Conspicuous spending in courtship may provide important information about a potential partner’s income – but it may also dissipate future family income. In a forthcoming publication, Kai Konrad, Amihai Glazer and Anne-Kathrin Bronsert show how conspicuous consumption may be induced but also curbed when it comes to marriage matching.

In the epic poem ‘The Song of the Nibelungs’ Brunhilde announces that she will only marry a suitor who wins in a fight with her. Modern courtship rules may be less violent, but courtship is still costly and these costs may hurt both the suitor and the potential bride: extensive status consumption by suitors may dissipate future family income. However, conspicuous spending in a courtship may also provide important information about a potential partner’s income or earnings potential. In a forthcoming publication, Kai Konrad, Amihai Glazer and Anne-Kathrin Bronsert show how a potential bride may induce, but at the same time curb, conspicuous spending. This strategy serves two objectives: For one thing, it allows her to find a sufficiently wealthy husband – which is in line with the resource motive guiding female mate choice as highlighted by evolutionary biologists and psychologists. For another, the potential bride rejects suitors who conspicuously spend too much, thereby avoiding a waste of resources which the married couple could make better use of, for example, when raising children.

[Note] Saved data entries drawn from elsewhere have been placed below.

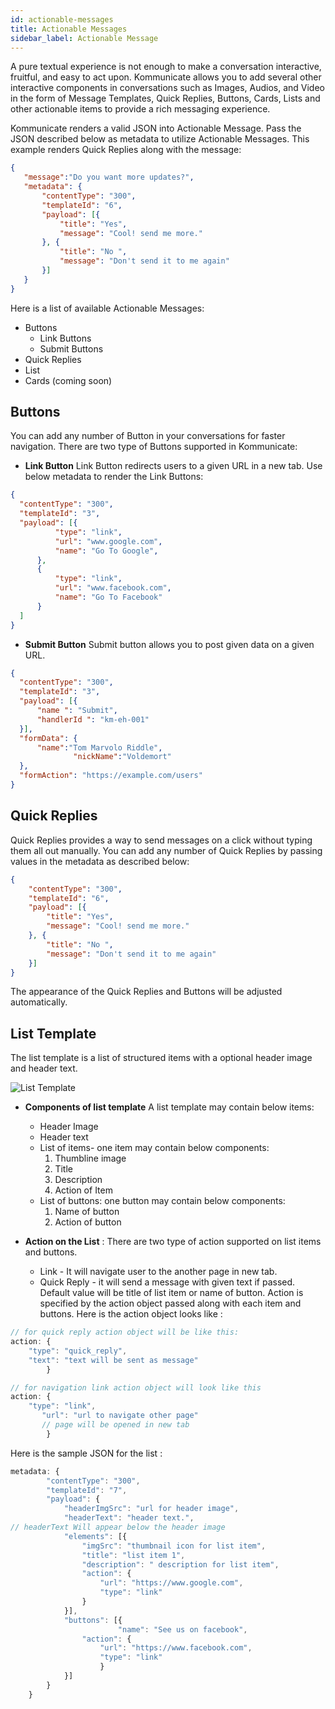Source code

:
 ```yaml
---
id: actionable-messages
title: Actionable Messages
sidebar_label: Actionable Message
---
```



A pure textual experience is not enough to make a conversation interactive, fruitful, and easy to act upon. Kommunicate allows you to add several other interactive components in conversations such as Images, Audios, and Video in the form of Message Templates, Quick Replies, Buttons, Cards, Lists and other actionable items to provide a rich messaging experience.

Kommunicate renders a valid JSON into Actionable Message. Pass the JSON described below as metadata to utilize Actionable Messages. This example renders Quick Replies along with the message:

 ``` JSON
 {
    "message":"Do you want more updates?",
    "metadata": {
        "contentType": "300",
        "templateId": "6",
        "payload": [{
            "title": "Yes",
            "message": "Cool! send me more."
        }, {
            "title": "No ",
            "message": "Don't send it to me again"
        }]
    }
}
```
Here is a list of available Actionable Messages:

* Buttons
    * Link Buttons
    * Submit Buttons
* Quick Replies
* List
* Cards (coming soon)

## Buttons 

You can add any number of Button in your conversations for faster navigation. There are two type of Buttons supported in Kommunicate:

* **Link Button** 
Link Button redirects users to a given URL in a new tab. Use below metadata to render the Link Buttons:

``` JSON
{
  "contentType": "300",
  "templateId": "3",
  "payload": [{
          "type": "link",
          "url": "www.google.com",
          "name": "Go To Google",
      },
      {
          "type": "link",
          "url": "www.facebook.com",
          "name": "Go To Facebook"
      }
  ]
}
```

* **Submit Button** 
Submit button allows you to post given data on a given URL.

``` JSON 
{
  "contentType": "300",
  "templateId": "3",
  "payload": [{
      "name ": "Submit",
      "handlerId ": "km-eh-001"
  }],
  "formData": {
      "name":"Tom Marvolo Riddle",
              "nickName":"Voldemort"
  },
  "formAction": "https://example.com/users"
}
```

## Quick Replies

Quick Replies provides a way to send messages on a click without typing them all out manually. You can add any number of Quick Replies by passing values in the metadata as described below:

``` JSON
{
    "contentType": "300",
    "templateId": "6",
    "payload": [{
        "title": "Yes",
        "message": "Cool! send me more."
    }, {
        "title": "No ",
        "message": "Don't send it to me again"
    }]
}
```

The appearance of the Quick Replies and Buttons will be adjusted automatically.

## List Template

The list template is a list of  structured items  with a optional header image and header text.

![List Template](/img/list.jpg)




  * **Components of list template**  A list template may contain below items:
    * Header Image
    * Header text
    * List of items- one item may contain below components:
       1. Thumbline image
       2. Title 
       3. Description
       4. Action of Item
    * List of buttons: one button may contain below components:
       1. Name of button
       2. Action of button


  * **Action on the List** :  There are two type of action supported on list items and buttons.
     * Link  - It will navigate user to the another page in new tab.
     * Quick Reply - it will send a message with given text if passed. Default value will be title of list item or name of  button. Action is specified by the action object passed along with each item and buttons. Here is the action object looks like :



```javascript
// for quick reply action object will be like this:  
action: {
	"type": "quick_reply",
	"text": "text will be sent as message" 
       	}

// for navigation link action object will look like this
action: {
	"type": "link",	
       "url": "url to navigate other page" 
       // page will be opened in new tab 
     	} 
  ```



Here is the sample JSON for the list :

```javascript
metadata: {
		"contentType": "300",
		"templateId": "7",
		"payload": {
			"headerImgSrc": "url for header image",
			"headerText": "header text.",
// headerText Will appear below the header image
			"elements": [{
			  	"imgSrc": "thumbnail icon for list item",
				"title": "list item 1",
				"description": " description for list item",
				"action": {
					"url": "https://www.google.com",
					"type": "link"
				}
			}],
			"buttons": [{
                        "name": "See us on facebook",
				"action": {
					"url": "https://www.facebook.com",
					"type": "link"
					}
			}]
		}
	}
```




  
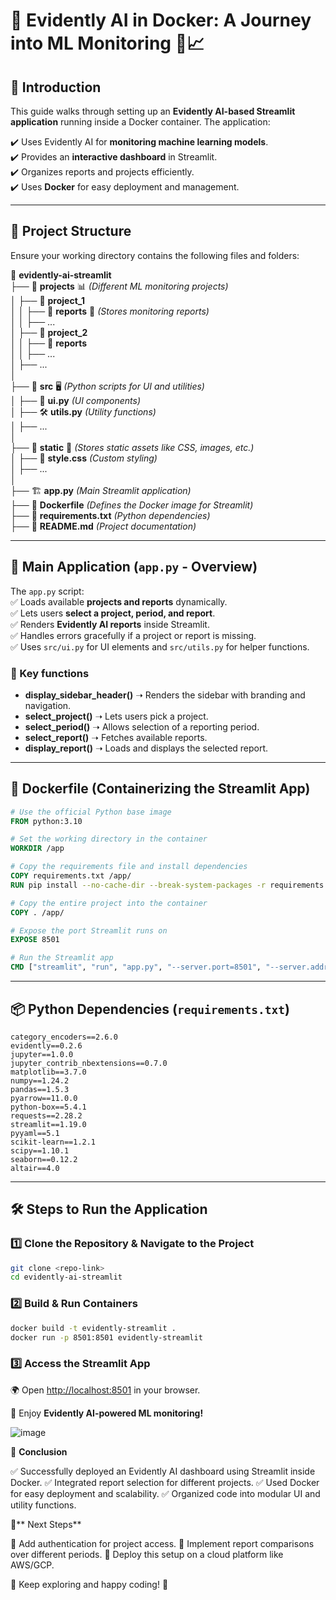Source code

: 
# 🚀 Evidently AI in Docker: A Journey into ML Monitoring 🎯📈  

## 📌 Introduction  
This guide walks through setting up an **Evidently AI-based Streamlit application** running inside a Docker container. The application:  

✔️ Uses Evidently AI for **monitoring machine learning models**.  
✔️ Provides an **interactive dashboard** in Streamlit.  
✔️ Organizes reports and projects efficiently.  
✔️ Uses **Docker** for easy deployment and management.  

---

## 📂 Project Structure  
Ensure your working directory contains the following files and folders:  

📁 **evidently-ai-streamlit**  
 ├── 📂 **projects**  📊 _(Different ML monitoring projects)_  
 │    ├── 📂 **project_1**  
 │    │    ├── 📂 **reports**  📑 _(Stores monitoring reports)_  
 │    │    ├── ...  
 │    ├── 📂 **project_2**  
 │    │    ├── 📂 **reports**  
 │    │    ├── ...  
 │    ├── ...  
 │  
 ├── 📂 **src**  🖥️ _(Python scripts for UI and utilities)_  
 │    ├── 📝 **ui.py** _(UI components)_  
 │    ├── 🛠 **utils.py** _(Utility functions)_  
 │    ├── ...  
 │  
 ├── 📂 **static** 🎨 _(Stores static assets like CSS, images, etc.)_  
 │    ├── 🎨 **style.css** _(Custom styling)_  
 │    ├── ...  
 │  
 ├── 🏗 **app.py**  _(Main Streamlit application)_  
 ├── 📄 **Dockerfile**  _(Defines the Docker image for Streamlit)_  
 ├── 📜 **requirements.txt**  _(Python dependencies)_  
 ├── 📘 **README.md**  _(Project documentation)_  

---

## 📝 Main Application (`app.py` - Overview)  
The `app.py` script:  
✅ Loads available **projects and reports** dynamically.  
✅ Lets users **select a project, period, and report**.  
✅ Renders **Evidently AI reports** inside Streamlit.  
✅ Handles errors gracefully if a project or report is missing.  
✅ Uses `src/ui.py` for UI elements and `src/utils.py` for helper functions.  

### 🔑 Key functions  
- **display_sidebar_header()** ➝ Renders the sidebar with branding and navigation.  
- **select_project()** ➝ Lets users pick a project.  
- **select_period()** ➝ Allows selection of a reporting period.  
- **select_report()** ➝ Fetches available reports.  
- **display_report()** ➝ Loads and displays the selected report.  

---

## 🐋 Dockerfile (Containerizing the Streamlit App)  
```dockerfile
# Use the official Python base image
FROM python:3.10  

# Set the working directory in the container
WORKDIR /app  

# Copy the requirements file and install dependencies
COPY requirements.txt /app/  
RUN pip install --no-cache-dir --break-system-packages -r requirements.txt  

# Copy the entire project into the container
COPY . /app/  

# Expose the port Streamlit runs on
EXPOSE 8501  

# Run the Streamlit app
CMD ["streamlit", "run", "app.py", "--server.port=8501", "--server.address=0.0.0.0"]
```

---

## 📦 Python Dependencies (`requirements.txt`)  
```
category_encoders==2.6.0  
evidently==0.2.6  
jupyter==1.0.0  
jupyter_contrib_nbextensions==0.7.0  
matplotlib==3.7.0  
numpy==1.24.2  
pandas==1.5.3  
pyarrow==11.0.0  
python-box==5.4.1  
requests==2.28.2  
streamlit==1.19.0  
pyyaml==5.1  
scikit-learn==1.2.1  
scipy==1.10.1  
seaborn==0.12.2  
altair==4.0  
```

---

## 🛠 Steps to Run the Application  

### 1️⃣ Clone the Repository & Navigate to the Project  
```bash
git clone <repo-link>
cd evidently-ai-streamlit
```

### 2️⃣ Build & Run Containers  
```bash
docker build -t evidently-streamlit .
docker run -p 8501:8501 evidently-streamlit
```

### 3️⃣ Access the Streamlit App  
🌍 Open [http://localhost:8501](http://localhost:8501) in your browser.  

🚀 Enjoy **Evidently AI-powered ML monitoring!**

![image](https://github.com/user-attachments/assets/f8ecf33b-64a9-4a0e-b83f-4493a58889ee)

🎯 **Conclusion**

✅ Successfully deployed an Evidently AI dashboard using Streamlit inside Docker. ✅ Integrated report selection for different projects. ✅ Used Docker for easy deployment and scalability. ✅ Organized code into modular UI and utility functions.

🚀** Next Steps**

🔹 Add authentication for project access. 🔹 Implement report comparisons over different periods. 🔹 Deploy this setup on a cloud platform like AWS/GCP.

🎯 Keep exploring and happy coding! 🚀

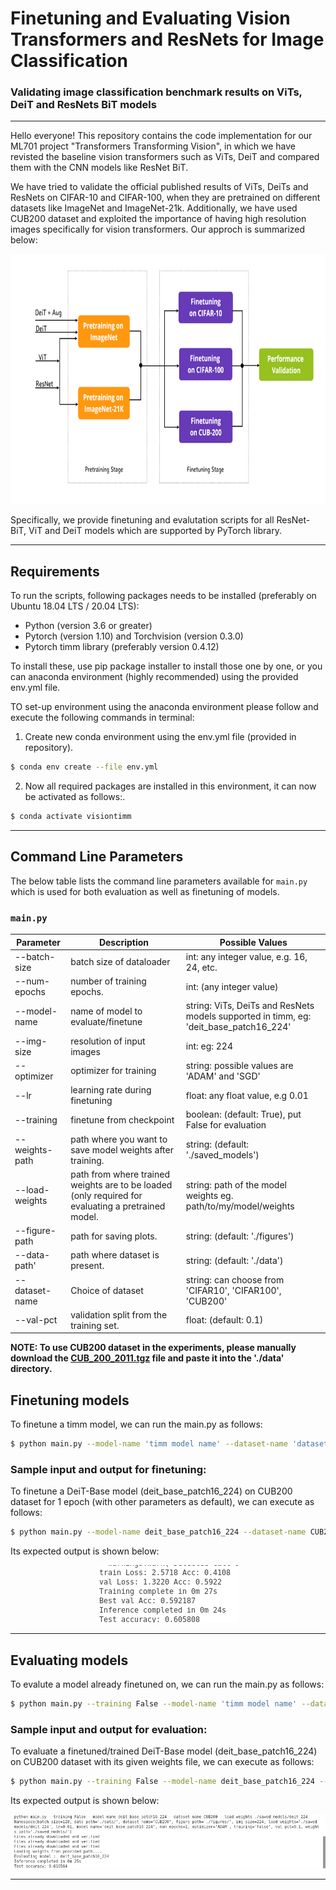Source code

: # Finetuning and Evaluating Vision Transformers and ResNets for Image Classification

### Validating image classification benchmark results on ViTs, DeiT and ResNets BiT models
---


Hello everyone!
This repository contains the code implementation for our ML701 project "Transformers Transforming Vision", in which we have revisted the baseline vision transformers such as ViTs, DeiT and compared them with the CNN models like ResNet BiT.

We have tried to validate the official published results of ViTs, DeiTs and ResNets on CIFAR-10 and CIFAR-100, when they are pretrained on different datasets like ImageNet and ImageNet-21k. Additionally, we have used CUB200 dataset and exploited the importance of having high resolution images specifically for vision transformers. Our approch is summarized below:
<p align="center">
  <img src="extras/approach.png" width="700" height="400">
</p>

Specifically, we provide finetuning and evalutation scripts for all ResNet-BiT, ViT and DeiT models which are supported by PyTorch library.



-----------

Requirements
---
To run the scripts, following packages needs to be installed (preferably on Ubuntu 18.04 LTS / 20.04 LTS):
<ul>
  <li>
    Python (version 3.6 or greater)
  </li>
    <li>
    Pytorch (version 1.10) and Torchvision (version 0.3.0)
  </li>
    <li>
    Pytorch timm library (preferably version 0.4.12)
    </li>
  </ul>
  
  
 To install these, use pip package installer to install those one by one, or you can anaconda environment (highly recommended) using the provided env.yml file.
 
 TO set-up environment using the anaconda environment please follow and execute the following commands in terminal:
 
 1. Create new conda environment using the env.yml file (provided in repository).
  ```bash
 $ conda env create --file env.yml
```
 2. Now all required packages are installed in this environment, it can now be activated as follows:.
  ```bash
$ conda activate visiontimm
```
------------

## Command Line Parameters
The below table lists the command line parameters available for `main.py` which is used for both evaluation as well as finetuning of models.

### `main.py`

| Parameter | Description  | Possible Values |
| ------------- | ------------- | ------------- |
| --batch-size | batch size of dataloader | int: any integer value, e.g. 16, 24, etc. |
| --num-epochs | number of training epochs. | int: (any integer value) |
| --model-name  | name of model to evaluate/finetune | string: ViTs, DeiTs and ResNets models supported in timm, eg: 'deit_base_patch16_224' |
| --img-size    | resolution of input images | int: eg: 224 |
| --optimizer   | optimizer for training | string: possible values are 'ADAM' and 'SGD' |
| --lr          | learning rate during finetuning | float: any float value, e.g 0.01 |
| --training    | finetune from checkpoint | boolean: (default: True), put False for evaluation |
| --weights-path | path where you want to save model weights after training. | string: (default: './saved_models') |
| --load-weights | path from where trained weights are to be loaded (only required for evaluating a pretrained model. | string: path of the model weights eg. path/to/my/model/weights |
| --figure-path | path for saving plots. | string: (default: './figures') |
| --data-path' | path where dataset is present. | string: (default: './data') |
| --dataset-name  | Choice of dataset | string: can choose from 'CIFAR10', 'CIFAR100', 'CUB200'|
| --val-pct  | validation split from the training set. | float: (default: 0.1) |


<b> NOTE: To use CUB200 dataset in the experiments, please manually download the <a href="https://drive.google.com/file/d/1hbzc_P1FuxMkcabkgn9ZKinBwW683j45/view">CUB_200_2011.tgz</a> file and paste it into the './data' directory. </b>

Finetuning models
---
To finetune a timm model, we can run the main.py as follows:
  ```bash
 $ python main.py --model-name 'timm model name' --dataset-name 'dataset name' --num-epochs 'epochs you want'
```

### Sample input and output for finetuning:

To finetune a DeiT-Base model (deit_base_patch16_224) on CUB200 dataset for 1 epoch (with other parameters as default), we can execute as follows:

  ```bash
$ python main.py --model-name deit_base_patch16_224 --dataset-name CUB200 --num-epochs 1
```
Its expected output is shown below:

<p align="center">
  <img src="extras/finetuning.png">
</p>


------------


Evaluating models
---
To evalute a model already finetuned on, we can run the main.py as follows:

 ```bash
 $ python main.py --training False --model-name 'timm model name' --dataset-name 'dataset name' --load-weights ./saved_model_weights_name
```

### Sample input and output for evaluation:

To evaluate a finetuned/trained DeiT-Base model (deit_base_patch16_224) on CUB200 dataset with its given weights file, we can execute as follows:

  ```bash
$ python main.py --training False --model-name deit_base_patch16_224 --dataset-name CUB200 --load-weights ./saved_models/deit_224
```
Its expected output is shown below:

<p align="center">
  <img src="extras/eval.png">
</p>


------------

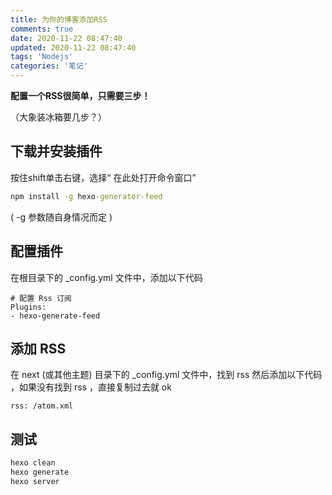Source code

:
 ```yaml
---
title: 为你的博客添加RSS
comments: true
date: 2020-11-22 08:47:40
updated: 2020-11-22 08:47:40
tags: 'Nodejs'
categories: '笔记'
---
```


**配置一个RSS很简单，只需要三步！**

（大象装冰箱要几步？）



## 下载并安装插件

按住shift单击右键，选择“ 在此处打开命令窗口”

```cmd
npm install -g hexo-generator-feed
```

( -g 参数随自身情况而定 )

## 配置插件

  在根目录下的 _config.yml 文件中，添加以下代码 

```config
# 配置 Rss 订阅
Plugins: 
- hexo-generate-feed
```

## 添加 RSS

 在 next (或其他主题) 目录下的 _config.yml 文件中，找到 rss 然后添加以下代码 ，如果没有找到 rss ，直接复制过去就 ok 

```config
rss: /atom.xml
```

## 测试

```cmd
hexo clean
hexo generate
hexo server
```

The authors also suggest an explanation for why conspicuous spending is higher among the “new rich”. In contrast to suitors with an “old money”-background the new rich may lack visible indications of high wealth. As a consequence, the potential bride asks for a higher level of conspicuous spending to ensure that such a suitor is indeed sufficiently wealthy.

Veröffentlichung:   Journal of Population Economics, 2017, 30(1), S. 163-186.